The next element to be considered in a credit rating analysis is the impact of regulations on the industry. “Pharmaceutical companies have to operate in a highly regulated environment; the degree of regulation to a significant extent depends on the country and type of the product.

In the United States – the largest and the most attractive pharmaceutical market – currently there is no direct price control for non-government drug sales. At the same time, it is expected that Medicare Prescription Drug Improvement and Modernization Act will potentially increase downward price pressure”. (Larry Davidson and Gen’nadiy Greblov, 2005). Given this, the company BMY’s credit rating suffers.

Labor and Accounting

The labor situation and the special accounting practices are the other elements that affect the growth of any industry. The accounting requirements in general after the passing of the Sarbanes – Oxley Act 2002 have put an enormous burden on any manufacturing companies and this also applies to the pharmaceutical industry which affects the performance of the companies though not seriously.

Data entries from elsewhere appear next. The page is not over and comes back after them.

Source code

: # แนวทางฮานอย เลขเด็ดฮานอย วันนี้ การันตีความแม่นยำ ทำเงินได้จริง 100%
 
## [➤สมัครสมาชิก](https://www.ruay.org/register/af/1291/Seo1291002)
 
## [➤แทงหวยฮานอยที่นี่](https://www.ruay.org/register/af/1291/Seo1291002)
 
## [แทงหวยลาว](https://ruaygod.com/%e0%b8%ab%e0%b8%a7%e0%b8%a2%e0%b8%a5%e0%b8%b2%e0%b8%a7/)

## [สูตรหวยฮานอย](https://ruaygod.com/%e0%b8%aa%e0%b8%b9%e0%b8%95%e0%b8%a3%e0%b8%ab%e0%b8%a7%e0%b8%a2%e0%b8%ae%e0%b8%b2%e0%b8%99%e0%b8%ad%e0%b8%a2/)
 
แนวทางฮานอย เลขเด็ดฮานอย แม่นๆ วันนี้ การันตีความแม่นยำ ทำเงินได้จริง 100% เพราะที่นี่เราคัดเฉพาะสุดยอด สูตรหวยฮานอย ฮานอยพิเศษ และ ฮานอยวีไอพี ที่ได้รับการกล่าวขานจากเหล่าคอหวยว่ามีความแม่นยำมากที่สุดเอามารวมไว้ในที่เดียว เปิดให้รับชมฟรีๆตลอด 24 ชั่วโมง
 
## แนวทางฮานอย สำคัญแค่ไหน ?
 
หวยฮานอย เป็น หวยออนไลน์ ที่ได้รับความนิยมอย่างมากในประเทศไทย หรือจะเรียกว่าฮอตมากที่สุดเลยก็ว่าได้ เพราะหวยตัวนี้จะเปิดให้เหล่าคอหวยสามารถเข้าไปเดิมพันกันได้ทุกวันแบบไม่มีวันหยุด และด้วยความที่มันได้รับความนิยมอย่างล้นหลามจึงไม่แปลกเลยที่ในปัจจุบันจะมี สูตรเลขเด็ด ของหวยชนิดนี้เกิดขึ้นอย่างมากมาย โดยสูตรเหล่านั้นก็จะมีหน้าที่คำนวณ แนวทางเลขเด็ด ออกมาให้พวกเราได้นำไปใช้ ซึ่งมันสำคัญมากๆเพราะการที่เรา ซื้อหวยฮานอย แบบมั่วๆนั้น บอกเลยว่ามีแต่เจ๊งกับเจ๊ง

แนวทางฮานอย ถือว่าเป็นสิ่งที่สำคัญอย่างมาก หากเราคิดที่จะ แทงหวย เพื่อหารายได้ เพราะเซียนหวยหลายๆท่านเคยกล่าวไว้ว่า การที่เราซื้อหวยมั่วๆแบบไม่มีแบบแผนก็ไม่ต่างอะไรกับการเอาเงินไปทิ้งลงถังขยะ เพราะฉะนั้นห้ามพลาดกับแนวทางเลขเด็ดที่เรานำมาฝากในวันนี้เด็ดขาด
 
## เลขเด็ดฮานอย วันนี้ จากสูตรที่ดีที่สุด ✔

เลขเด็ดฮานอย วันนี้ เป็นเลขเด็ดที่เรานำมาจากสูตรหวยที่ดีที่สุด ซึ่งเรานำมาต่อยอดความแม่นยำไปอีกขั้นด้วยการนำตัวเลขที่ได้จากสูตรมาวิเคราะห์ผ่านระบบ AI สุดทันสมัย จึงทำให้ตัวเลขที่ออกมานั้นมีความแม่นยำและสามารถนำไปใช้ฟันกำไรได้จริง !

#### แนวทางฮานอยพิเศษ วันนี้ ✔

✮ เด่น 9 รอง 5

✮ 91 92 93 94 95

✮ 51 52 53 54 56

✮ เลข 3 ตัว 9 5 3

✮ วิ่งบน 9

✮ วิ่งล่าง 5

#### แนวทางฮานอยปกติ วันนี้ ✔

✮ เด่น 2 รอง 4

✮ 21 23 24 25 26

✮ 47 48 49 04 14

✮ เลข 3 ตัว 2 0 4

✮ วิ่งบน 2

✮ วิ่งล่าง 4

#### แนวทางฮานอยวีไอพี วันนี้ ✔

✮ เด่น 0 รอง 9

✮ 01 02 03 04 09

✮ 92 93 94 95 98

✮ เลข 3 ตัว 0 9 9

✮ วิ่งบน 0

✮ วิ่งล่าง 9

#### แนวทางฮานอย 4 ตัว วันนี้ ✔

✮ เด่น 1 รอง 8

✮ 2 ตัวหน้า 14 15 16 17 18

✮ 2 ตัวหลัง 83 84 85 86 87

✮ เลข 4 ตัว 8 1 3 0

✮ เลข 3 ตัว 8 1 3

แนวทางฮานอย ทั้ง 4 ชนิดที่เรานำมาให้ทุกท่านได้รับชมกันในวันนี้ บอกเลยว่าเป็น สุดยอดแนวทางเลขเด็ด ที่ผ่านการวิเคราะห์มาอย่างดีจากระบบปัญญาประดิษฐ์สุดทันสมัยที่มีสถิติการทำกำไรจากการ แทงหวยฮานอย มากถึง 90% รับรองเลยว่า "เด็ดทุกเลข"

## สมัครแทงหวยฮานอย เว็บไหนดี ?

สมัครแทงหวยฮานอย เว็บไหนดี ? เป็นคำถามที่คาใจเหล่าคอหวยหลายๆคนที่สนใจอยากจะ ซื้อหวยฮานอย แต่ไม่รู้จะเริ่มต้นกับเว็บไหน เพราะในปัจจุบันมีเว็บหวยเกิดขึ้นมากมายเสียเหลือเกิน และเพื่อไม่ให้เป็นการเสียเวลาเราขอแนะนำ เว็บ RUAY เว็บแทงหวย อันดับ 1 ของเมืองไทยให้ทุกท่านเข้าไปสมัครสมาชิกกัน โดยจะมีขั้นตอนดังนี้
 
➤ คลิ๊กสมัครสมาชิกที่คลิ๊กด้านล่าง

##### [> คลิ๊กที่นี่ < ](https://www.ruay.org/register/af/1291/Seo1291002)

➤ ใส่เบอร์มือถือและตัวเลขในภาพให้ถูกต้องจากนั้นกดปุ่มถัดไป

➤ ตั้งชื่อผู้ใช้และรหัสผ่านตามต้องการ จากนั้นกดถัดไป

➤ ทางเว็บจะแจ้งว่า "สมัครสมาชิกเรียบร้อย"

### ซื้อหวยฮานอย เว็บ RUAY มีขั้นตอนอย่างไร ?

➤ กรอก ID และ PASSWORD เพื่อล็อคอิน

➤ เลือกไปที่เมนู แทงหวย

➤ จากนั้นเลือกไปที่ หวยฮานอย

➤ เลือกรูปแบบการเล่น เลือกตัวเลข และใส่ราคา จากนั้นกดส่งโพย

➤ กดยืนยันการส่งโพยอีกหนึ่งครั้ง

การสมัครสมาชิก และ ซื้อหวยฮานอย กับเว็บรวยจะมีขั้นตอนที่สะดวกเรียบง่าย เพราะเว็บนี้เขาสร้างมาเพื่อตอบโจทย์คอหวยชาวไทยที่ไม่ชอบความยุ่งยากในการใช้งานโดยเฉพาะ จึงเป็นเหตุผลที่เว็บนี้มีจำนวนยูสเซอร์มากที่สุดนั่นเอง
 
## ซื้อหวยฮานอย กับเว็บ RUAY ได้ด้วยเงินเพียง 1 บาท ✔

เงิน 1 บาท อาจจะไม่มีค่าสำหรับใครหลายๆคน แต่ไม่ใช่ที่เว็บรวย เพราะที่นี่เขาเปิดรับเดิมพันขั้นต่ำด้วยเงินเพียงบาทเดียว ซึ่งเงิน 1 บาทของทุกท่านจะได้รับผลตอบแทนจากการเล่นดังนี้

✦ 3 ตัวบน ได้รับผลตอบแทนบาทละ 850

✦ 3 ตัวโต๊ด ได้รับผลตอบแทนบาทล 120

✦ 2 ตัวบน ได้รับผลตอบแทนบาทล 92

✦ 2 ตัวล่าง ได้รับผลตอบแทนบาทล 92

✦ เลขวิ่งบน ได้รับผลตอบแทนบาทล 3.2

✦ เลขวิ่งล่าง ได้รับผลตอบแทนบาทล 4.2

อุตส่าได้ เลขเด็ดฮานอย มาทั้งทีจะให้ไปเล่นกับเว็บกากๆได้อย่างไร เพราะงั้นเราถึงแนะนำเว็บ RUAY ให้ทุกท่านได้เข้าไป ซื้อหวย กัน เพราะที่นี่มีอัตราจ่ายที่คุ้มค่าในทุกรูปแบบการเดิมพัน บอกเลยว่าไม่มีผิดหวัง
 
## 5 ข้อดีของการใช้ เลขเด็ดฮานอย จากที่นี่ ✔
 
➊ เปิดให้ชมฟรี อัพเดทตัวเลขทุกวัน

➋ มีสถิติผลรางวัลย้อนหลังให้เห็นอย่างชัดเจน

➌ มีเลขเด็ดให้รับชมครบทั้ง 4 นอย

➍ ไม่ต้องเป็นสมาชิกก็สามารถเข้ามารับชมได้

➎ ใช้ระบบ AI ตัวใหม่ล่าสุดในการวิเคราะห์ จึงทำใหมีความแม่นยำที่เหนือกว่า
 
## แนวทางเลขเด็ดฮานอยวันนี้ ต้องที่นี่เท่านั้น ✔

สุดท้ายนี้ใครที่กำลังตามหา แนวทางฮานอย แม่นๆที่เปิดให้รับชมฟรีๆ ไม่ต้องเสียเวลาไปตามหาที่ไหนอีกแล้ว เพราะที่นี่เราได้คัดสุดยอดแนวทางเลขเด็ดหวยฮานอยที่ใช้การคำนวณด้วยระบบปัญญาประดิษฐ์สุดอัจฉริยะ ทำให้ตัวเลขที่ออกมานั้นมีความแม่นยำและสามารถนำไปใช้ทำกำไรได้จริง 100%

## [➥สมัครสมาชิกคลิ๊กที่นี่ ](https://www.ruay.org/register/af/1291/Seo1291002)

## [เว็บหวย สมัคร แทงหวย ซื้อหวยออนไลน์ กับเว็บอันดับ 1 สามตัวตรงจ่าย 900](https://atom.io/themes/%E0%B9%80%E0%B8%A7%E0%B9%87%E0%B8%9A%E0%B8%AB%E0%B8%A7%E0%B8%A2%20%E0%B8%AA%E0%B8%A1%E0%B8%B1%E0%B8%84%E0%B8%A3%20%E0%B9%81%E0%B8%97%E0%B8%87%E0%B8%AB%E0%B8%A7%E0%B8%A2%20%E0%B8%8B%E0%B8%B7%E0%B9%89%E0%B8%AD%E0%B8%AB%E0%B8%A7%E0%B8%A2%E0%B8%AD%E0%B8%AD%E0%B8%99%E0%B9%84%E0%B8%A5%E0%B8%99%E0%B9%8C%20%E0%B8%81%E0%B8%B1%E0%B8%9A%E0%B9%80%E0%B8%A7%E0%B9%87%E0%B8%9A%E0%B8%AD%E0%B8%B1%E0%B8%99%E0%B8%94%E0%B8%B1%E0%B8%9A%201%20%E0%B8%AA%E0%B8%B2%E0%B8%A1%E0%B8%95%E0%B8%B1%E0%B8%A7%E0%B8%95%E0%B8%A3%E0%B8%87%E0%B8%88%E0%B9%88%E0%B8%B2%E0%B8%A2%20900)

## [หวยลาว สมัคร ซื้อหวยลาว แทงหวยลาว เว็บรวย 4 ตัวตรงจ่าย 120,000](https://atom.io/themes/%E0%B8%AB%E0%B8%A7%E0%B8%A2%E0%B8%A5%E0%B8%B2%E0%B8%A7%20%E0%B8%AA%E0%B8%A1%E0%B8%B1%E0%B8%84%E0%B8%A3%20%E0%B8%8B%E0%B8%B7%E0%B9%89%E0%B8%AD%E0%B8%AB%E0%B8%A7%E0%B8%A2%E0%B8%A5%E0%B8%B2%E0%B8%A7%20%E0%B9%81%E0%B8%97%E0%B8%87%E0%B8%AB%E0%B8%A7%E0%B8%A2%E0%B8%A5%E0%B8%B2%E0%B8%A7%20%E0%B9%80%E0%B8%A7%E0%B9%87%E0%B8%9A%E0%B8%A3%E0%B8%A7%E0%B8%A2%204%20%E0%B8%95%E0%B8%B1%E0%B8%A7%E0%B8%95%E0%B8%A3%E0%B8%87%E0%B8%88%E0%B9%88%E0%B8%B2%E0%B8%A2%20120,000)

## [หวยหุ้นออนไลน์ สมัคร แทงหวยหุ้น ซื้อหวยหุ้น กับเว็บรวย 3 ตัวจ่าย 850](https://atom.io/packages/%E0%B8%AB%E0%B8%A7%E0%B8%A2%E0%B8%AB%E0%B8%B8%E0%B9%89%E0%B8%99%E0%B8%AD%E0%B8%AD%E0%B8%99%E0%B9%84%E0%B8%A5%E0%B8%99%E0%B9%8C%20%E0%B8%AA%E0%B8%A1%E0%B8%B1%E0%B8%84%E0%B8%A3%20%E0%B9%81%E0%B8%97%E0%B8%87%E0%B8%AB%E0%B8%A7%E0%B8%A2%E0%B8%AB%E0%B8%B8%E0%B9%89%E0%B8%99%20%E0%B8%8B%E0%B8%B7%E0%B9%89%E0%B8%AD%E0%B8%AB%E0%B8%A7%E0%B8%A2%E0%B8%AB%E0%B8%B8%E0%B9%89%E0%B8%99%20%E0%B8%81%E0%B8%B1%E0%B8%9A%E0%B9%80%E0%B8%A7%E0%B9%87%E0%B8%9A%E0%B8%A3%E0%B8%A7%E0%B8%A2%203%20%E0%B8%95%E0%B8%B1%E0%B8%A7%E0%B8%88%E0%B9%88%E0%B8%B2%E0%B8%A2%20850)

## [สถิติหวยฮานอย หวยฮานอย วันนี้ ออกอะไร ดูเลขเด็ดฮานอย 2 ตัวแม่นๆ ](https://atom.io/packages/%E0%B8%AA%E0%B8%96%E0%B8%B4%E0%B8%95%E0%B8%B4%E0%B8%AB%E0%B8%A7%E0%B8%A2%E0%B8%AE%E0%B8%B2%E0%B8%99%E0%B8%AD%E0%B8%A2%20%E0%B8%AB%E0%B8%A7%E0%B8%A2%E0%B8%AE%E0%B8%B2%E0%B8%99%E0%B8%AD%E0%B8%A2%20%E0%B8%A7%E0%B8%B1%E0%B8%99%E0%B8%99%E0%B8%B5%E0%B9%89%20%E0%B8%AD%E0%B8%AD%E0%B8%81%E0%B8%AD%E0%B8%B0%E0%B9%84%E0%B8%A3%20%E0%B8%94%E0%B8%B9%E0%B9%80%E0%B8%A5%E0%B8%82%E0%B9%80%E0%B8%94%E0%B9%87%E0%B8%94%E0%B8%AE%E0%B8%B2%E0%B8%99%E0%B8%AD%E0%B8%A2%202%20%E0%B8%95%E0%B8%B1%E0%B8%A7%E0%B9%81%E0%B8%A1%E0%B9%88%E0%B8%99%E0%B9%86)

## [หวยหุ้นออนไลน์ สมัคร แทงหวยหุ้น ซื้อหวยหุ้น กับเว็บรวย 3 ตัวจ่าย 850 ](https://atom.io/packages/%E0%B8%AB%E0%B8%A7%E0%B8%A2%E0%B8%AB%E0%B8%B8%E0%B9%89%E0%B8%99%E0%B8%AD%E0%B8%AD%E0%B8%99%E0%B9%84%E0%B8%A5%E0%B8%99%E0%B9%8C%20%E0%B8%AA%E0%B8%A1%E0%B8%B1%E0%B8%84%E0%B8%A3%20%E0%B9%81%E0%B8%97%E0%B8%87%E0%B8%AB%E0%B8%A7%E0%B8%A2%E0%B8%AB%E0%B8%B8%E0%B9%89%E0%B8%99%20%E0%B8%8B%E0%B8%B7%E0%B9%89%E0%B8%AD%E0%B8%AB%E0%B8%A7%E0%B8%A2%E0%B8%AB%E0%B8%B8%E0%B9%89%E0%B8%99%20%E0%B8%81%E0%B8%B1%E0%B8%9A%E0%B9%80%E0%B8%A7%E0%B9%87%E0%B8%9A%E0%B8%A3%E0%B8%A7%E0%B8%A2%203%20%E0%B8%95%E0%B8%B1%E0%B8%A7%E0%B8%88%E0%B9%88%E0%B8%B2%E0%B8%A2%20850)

The labor situation in the industry does not pose any serious issues that hinder the growth of the industry.

Financial Analysis

Having considered the industry outlook and the factors affecting the growth of the industry the next stage is to proceed with the financial analysis of the company. This phase of the analysis takes into account the traditional ratio analysis. The ratios to be considered will include Interest coverage, leverage, cash flow to total debt, return on equity, working capital, intangibles, pension liabilities and age and conditions of the plant, etc.

Company Outlook

Bristol-Meyers Squibb made announcements that due to falling sales revenues the company is expected to make major losses for the last quarter of 2007. This is due to the loss of sales revenue from one of the top-selling products of the company ‘Plavix’ which faced stiff competition from the generic drug manufactured by Canada-based Apotex Inc. BMY has to restrain the Canadian competitor by an order from the Court but the sales of the company were badly affected in the meantime. Due to a fall in the sales revenue, the company’s net income also declined from $ 3 billion in the year 2005 to $ 1.5 billion in the year 2006 which is nearly a drop of 50 percent. (Investor guide.com)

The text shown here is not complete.